How many consultants are involved at your organization? Email me.
Email Dr. Jayne.
I work for a vendor and have seen instances of this too. So many consultants are great to work with but it seems to be the ones with the worst advice that get listened to first.
There are hundreds of successful Epic implementations and almost none of the successful ones use scribes.
In fact those that do failed to change workflows and were trying to accommodate the 58 year old doctors and duplicating a paper process and don’t grasp the basics of how to use healthIT. I predict a failed go live.
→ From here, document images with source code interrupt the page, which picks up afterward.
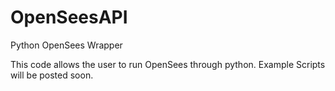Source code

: # OpenSeesAPI
Python OpenSees Wrapper

This code allows the user to run OpenSees through python. Example Scripts will be posted soon.

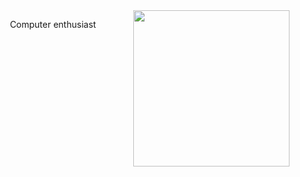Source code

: <div style="float: right;">
  <img align="right" height="250px" src="https://i.pinimg.com/564x/21/04/8a/21048a2ce0969eb94509703043858a9f.jpg">    
</div>

<div align="center">
  
  Computer enthusiast
  
  <br>
  
  
  
</div>

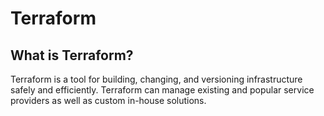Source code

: # Terraform

## What is Terraform?

Terraform is a tool for building, changing, and versioning infrastructure safely and efficiently. Terraform can manage existing and popular service providers as well as custom in-house solutions.
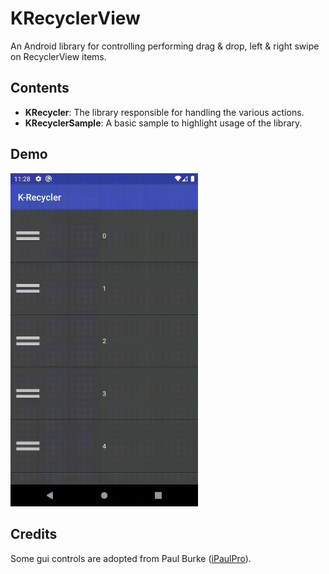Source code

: # KRecyclerView

An Android library for controlling performing drag & drop, left & right swipe on RecyclerView items.

## Contents
- **KRecycler**: The library responsible for handling the various actions.
- **KRecyclerSample**: A basic sample to highlight usage of the library.

## Demo

<img src="demo.gif" alt="drawing" width="300"/>


## Credits
Some gui controls are adopted from Paul Burke ([iPaulPro](https://github.com/iPaulPro)).
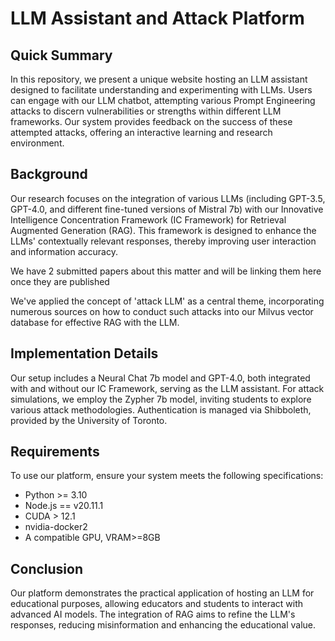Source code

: 
# LLM Assistant and Attack Platform

## Quick Summary

In this repository, we present a unique website hosting an LLM assistant designed to facilitate understanding and experimenting with LLMs. Users can engage with our LLM chatbot, attempting various Prompt Engineering attacks to discern vulnerabilities or strengths within different LLM frameworks. Our system provides feedback on the success of these attempted attacks, offering an interactive learning and research environment.

## Background

Our research focuses on the integration of various LLMs (including GPT-3.5, GPT-4.0, and different fine-tuned versions of Mistral 7b) with our Innovative Intelligence Concentration Framework (IC Framework) for Retrieval Augmented Generation (RAG). This framework is designed to enhance the LLMs' contextually relevant responses, thereby improving user interaction and information accuracy.

We have 2 submitted papers about this matter and will be linking them here once they are published

We've applied the concept of 'attack LLM' as a central theme, incorporating numerous sources on how to conduct such attacks into our Milvus vector database for effective RAG with the LLM. 

## Implementation Details

Our setup includes a Neural Chat 7b model and GPT-4.0, both integrated with and without our IC Framework, serving as the LLM assistant. For attack simulations, we employ the Zypher 7b model, inviting students to explore various attack methodologies. Authentication is managed via Shibboleth, provided by the University of Toronto.

## Requirements

To use our platform, ensure your system meets the following specifications:

- Python >= 3.10
- Node.js == v20.11.1
- CUDA > 12.1
- nvidia-docker2
- A compatible GPU, VRAM>=8GB

## Conclusion

Our platform demonstrates the practical application of hosting an LLM for educational purposes, allowing educators and students to interact with advanced AI models. The integration of RAG aims to refine the LLM's responses, reducing misinformation and enhancing the educational value.

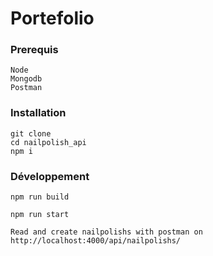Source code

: # Portefolio

### Prerequis

    Node
    Mongodb
    Postman

### Installation

    git clone 
    cd nailpolish_api
    npm i

### Développement

    npm run build

    npm run start

    Read and create nailpolishs with postman on http://localhost:4000/api/nailpolishs/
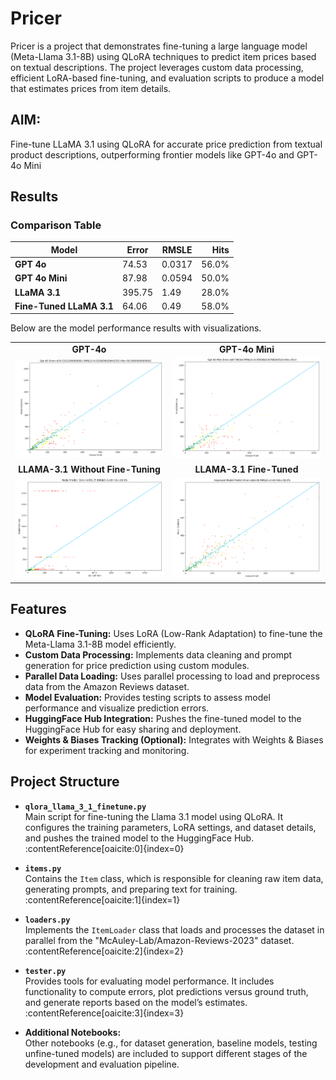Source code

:# Pricer

Pricer is a project that demonstrates fine-tuning a large language model (Meta-Llama 3.1-8B) using QLoRA techniques to predict item prices based on textual descriptions. The project leverages custom data processing, efficient LoRA-based fine-tuning, and evaluation scripts to produce a model that estimates prices from item details.
## AIM:
Fine-tune LLaMA 3.1 using QLoRA for accurate price prediction from textual product descriptions, outperforming frontier models like GPT-4o and GPT-4o Mini

## Results
### Comparison Table

| Model                     | Error  | RMSLE | Hits   |
|---------------------------|--------|-------|-------:|
| **GPT 4o**               | 74.53  | 0.0317| 56.0%  |
| **GPT 4o Mini**          | 87.98  | 0.0594| 50.0%  |
| **LLaMA 3.1** | 395.75 | 1.49  | 28.0%  |
| **Fine-Tuned LLaMA 3.1** | 64.06  | 0.49  | 58.0%  |


Below are the model performance results with visualizations.

<div align="center">
  <table>
    <tr>
      <td align="center"><strong>GPT-4o</strong></td>
      <td align="center"><strong>GPT-4o Mini</strong></td>
    </tr>
    <tr>
      <td><img src="Results/gpt_4o.png" alt="GPT-4o Results" width="400"></td>
      <td><img src="Results/gpt_4o_mini.png" alt="GPT-4o Mini Results" width="400"></td>
    </tr>
    <tr>
      <td align="center"><strong>LLAMA-3.1 Without Fine-Tuning</strong></td>
      <td align="center"><strong>LLAMA-3.1 Fine-Tuned</strong></td>
    </tr>
    <tr>
      <td><img src="Results/llana_3_1_without_finetune.png" alt="LLAMA-3.1 Without Fine-Tuning" width="400"></td>
      <td><img src="Results/llama_3_1_finetune.png" alt="LLAMA-3.1 Fine-Tuned" width="400"></td>
    </tr>
  </table>
</div>

## Features

- **QLoRA Fine-Tuning:** Uses LoRA (Low-Rank Adaptation) to fine-tune the Meta-Llama 3.1-8B model efficiently.
- **Custom Data Processing:** Implements data cleaning and prompt generation for price prediction using custom modules.
- **Parallel Data Loading:** Uses parallel processing to load and preprocess data from the Amazon Reviews dataset.
- **Model Evaluation:** Provides testing scripts to assess model performance and visualize prediction errors.
- **HuggingFace Hub Integration:** Pushes the fine-tuned model to the HuggingFace Hub for easy sharing and deployment.
- **Weights & Biases Tracking (Optional):** Integrates with Weights & Biases for experiment tracking and monitoring.
  
## Project Structure

- **`qlora_llama_3_1_finetune.py`**  
  Main script for fine-tuning the Llama 3.1 model using QLoRA. It configures the training parameters, LoRA settings, and dataset details, and pushes the trained model to the HuggingFace Hub.  
  :contentReference[oaicite:0]{index=0}

- **`items.py`**  
  Contains the `Item` class, which is responsible for cleaning raw item data, generating prompts, and preparing text for training.  
  :contentReference[oaicite:1]{index=1}

- **`loaders.py`**  
  Implements the `ItemLoader` class that loads and processes the dataset in parallel from the "McAuley-Lab/Amazon-Reviews-2023" dataset.  
  :contentReference[oaicite:2]{index=2}

- **`tester.py`**  
  Provides tools for evaluating model performance. It includes functionality to compute errors, plot predictions versus ground truth, and generate reports based on the model’s estimates.  
  :contentReference[oaicite:3]{index=3}

- **Additional Notebooks:**  
  Other notebooks (e.g., for dataset generation, baseline models, testing unfine-tuned models) are included to support different stages of the development and evaluation pipeline.
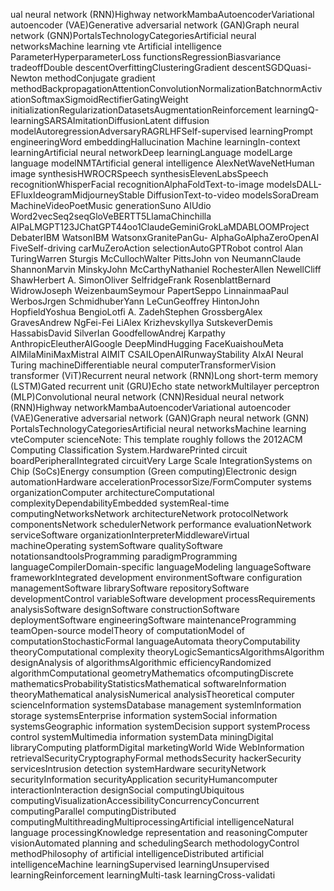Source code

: ual neural network (RNN)Highway networkMambaAutoencoderVariational autoencoder (VAE)Generative adversarial network (GAN)Graph neural network (GNN)PortalsTechnologyCategoriesArtificial neural networksMachine learning vte Artificial intelligence ParameterHyperparameterLoss functionsRegressionBiasvariance tradeoffDouble descentOverfittingClusteringGradient descentSGDQuasi-Newton methodConjugate gradient methodBackpropagationAttentionConvolutionNormalizationBatchnormActivationSoftmaxSigmoidRectifierGatingWeight initializationRegularizationDatasetsAugmentationReinforcement learningQ-learningSARSAImitationDiffusionLatent diffusion modelAutoregressionAdversaryRAGRLHFSelf-supervised learningPrompt engineeringWord embeddingHallucination Machine learningIn-context learningArtificial neural networkDeep learningLanguage modelLarge language modelNMTArtificial general intelligence AlexNetWaveNetHuman image synthesisHWROCRSpeech synthesisElevenLabsSpeech recognitionWhisperFacial recognitionAlphaFoldText-to-image modelsDALL-EFluxIdeogramMidjourneyStable DiffusionText-to-video modelsSoraDream MachineVideoPoetMusic generationSuno AIUdio Word2vecSeq2seqGloVeBERTT5LlamaChinchilla AIPaLMGPT123JChatGPT44oo1ClaudeGeminiGrokLaMDABLOOMProject DebaterIBM WatsonIBM WatsonxGranitePanGu- AlphaGoAlphaZeroOpenAI FiveSelf-driving carMuZeroAction selectionAutoGPTRobot control Alan TuringWarren Sturgis McCullochWalter PittsJohn von NeumannClaude ShannonMarvin MinskyJohn McCarthyNathaniel RochesterAllen NewellCliff ShawHerbert A. SimonOliver SelfridgeFrank RosenblattBernard WidrowJoseph WeizenbaumSeymour PapertSeppo LinnainmaaPaul WerbosJrgen SchmidhuberYann LeCunGeoffrey HintonJohn HopfieldYoshua BengioLotfi A. ZadehStephen GrossbergAlex GravesAndrew NgFei-Fei LiAlex KrizhevskyIlya SutskeverDemis HassabisDavid SilverIan GoodfellowAndrej Karpathy AnthropicEleutherAIGoogle DeepMindHugging FaceKuaishouMeta AIMilaMiniMaxMistral AIMIT CSAILOpenAIRunwayStability AIxAI Neural Turing machineDifferentiable neural computerTransformerVision transformer (ViT)Recurrent neural network (RNN)Long short-term memory (LSTM)Gated recurrent unit (GRU)Echo state networkMultilayer perceptron (MLP)Convolutional neural network (CNN)Residual neural network (RNN)Highway networkMambaAutoencoderVariational autoencoder (VAE)Generative adversarial network (GAN)Graph neural network (GNN) PortalsTechnologyCategoriesArtificial neural networksMachine learning vteComputer scienceNote: This template roughly follows the 2012ACM Computing Classification System.HardwarePrinted circuit boardPeripheralIntegrated circuitVery Large Scale IntegrationSystems on Chip (SoCs)Energy consumption (Green computing)Electronic design automationHardware accelerationProcessorSize/FormComputer systems organizationComputer architectureComputational complexityDependabilityEmbedded systemReal-time computingNetworksNetwork architectureNetwork protocolNetwork componentsNetwork schedulerNetwork performance evaluationNetwork serviceSoftware organizationInterpreterMiddlewareVirtual machineOperating systemSoftware qualitySoftware notationsandtoolsProgramming paradigmProgramming languageCompilerDomain-specific languageModeling languageSoftware frameworkIntegrated development environmentSoftware configuration managementSoftware librarySoftware repositorySoftware developmentControl variableSoftware development processRequirements analysisSoftware designSoftware constructionSoftware deploymentSoftware engineeringSoftware maintenanceProgramming teamOpen-source modelTheory of computationModel of computationStochasticFormal languageAutomata theoryComputability theoryComputational complexity theoryLogicSemanticsAlgorithmsAlgorithm designAnalysis of algorithmsAlgorithmic efficiencyRandomized algorithmComputational geometryMathematics ofcomputingDiscrete mathematicsProbabilityStatisticsMathematical softwareInformation theoryMathematical analysisNumerical analysisTheoretical computer scienceInformation systemsDatabase management systemInformation storage systemsEnterprise information systemSocial information systemsGeographic information systemDecision support systemProcess control systemMultimedia information systemData miningDigital libraryComputing platformDigital marketingWorld Wide WebInformation retrievalSecurityCryptographyFormal methodsSecurity hackerSecurity servicesIntrusion detection systemHardware securityNetwork securityInformation securityApplication securityHumancomputer interactionInteraction designSocial computingUbiquitous computingVisualizationAccessibilityConcurrencyConcurrent computingParallel computingDistributed computingMultithreadingMultiprocessingArtificial intelligenceNatural language processingKnowledge representation and reasoningComputer visionAutomated planning and schedulingSearch methodologyControl methodPhilosophy of artificial intelligenceDistributed artificial intelligenceMachine learningSupervised learningUnsupervised learningReinforcement learningMulti-task learningCross-validati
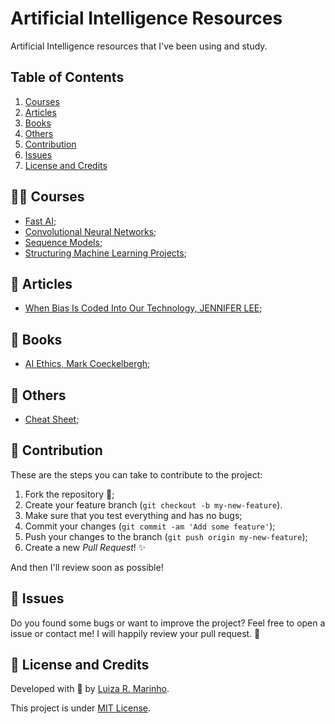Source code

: # Artificial Intelligence Resources
Artificial Intelligence resources that I've been using and study.

## Table of Contents
1. [Courses](#courses)
2. [Articles](#articles)
3. [Books](#books)
4. [Others](#others)
5. [Contribution](#contribution)
6. [Issues](#issues)
7. [License and Credits](#credits)

## 👩‍💻 Courses <a name="courses"></a>
* [Fast AI](https://course.fast.ai/videos/?lesson=1);
* [Convolutional Neural Networks](https://www.coursera.org/learn/convolutional-neural-networks);
* [Sequence Models](https://www.coursera.org/learn/nlp-sequence-models);
* [Structuring Machine Learning Projects](https://www.coursera.org/learn/machine-learning-projects?specialization=deep-learning);

## 📜 Articles <a name="articles"></a>
* [When Bias Is Coded Into Our Technology, JENNIFER LEE](https://www.npr.org/sections/codeswitch/2020/02/08/770174171/when-bias-is-coded-into-our-technology);

## 📜 Books <a name="books"></a>
* [AI Ethics, Mark Coeckelbergh](https://www.amazon.com/Ethics-MIT-Press-Essential-Knowledge/dp/0262538199);

## 📎 Others <a name="others"></a>
* [Cheat Sheet](https://drive.google.com/file/d/1f72fqmi3nFmGBOfVTP-wT5PAgads7Iqe/view);

## 🤝 Contribution  <a name="contribution"></a>
These are the steps you can take to contribute to the project:

1. Fork the repository 🍴;
2. Create your feature branch (`git checkout -b my-new-feature`).
3. Make sure that you test everything and has no bugs;
4. Commit your changes (`git commit -am 'Add some feature'`);
5. Push your changes to the branch (`git push origin my-new-feature`);
6. Create a new *Pull Request*! ✨

And then I'll review soon as possible!

## 🐞 Issues <a name="issues"></a>
Do you found some bugs or want to improve the project? Feel free to open a issue or contact me! I will happily review your pull request. 🥰

## 📃 License and Credits <a name="credits"></a>
Developed with 💙 by [Luiza R. Marinho](https://github.com/luizous).

This project is under [MIT License](https://github.com/luizous/ai-resources/blob/main/LICENSE).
As a physician liaison nearly twenty-years ago at a major healthcare system implementing a complete set of HIT features, i.e. CPOE, order sets, results, rules, structured doc, etc. the project met much resistance by physicians (an understatement). At a high-level meeting discussing the “challenges”, I merely suggested putting CPOE, rules, etc. on-hold and implementing system-wide results reporting first because THAT’S WHAT EVERYONE LIKED, even 58 year-old physicians. You could hear a pin drop and watch jaws dropping because that was heresy from the standpoint of the CIO and the vendor execs who sold him “the dream”. Well, the dream was never realized, the CIO given a golden parachute, and eventually the system was ripped out, and replaced by – you guessed it – Epic. No one listens, especially those who bet their careers on hyperbole, and your story, 20 years later is indeed sad.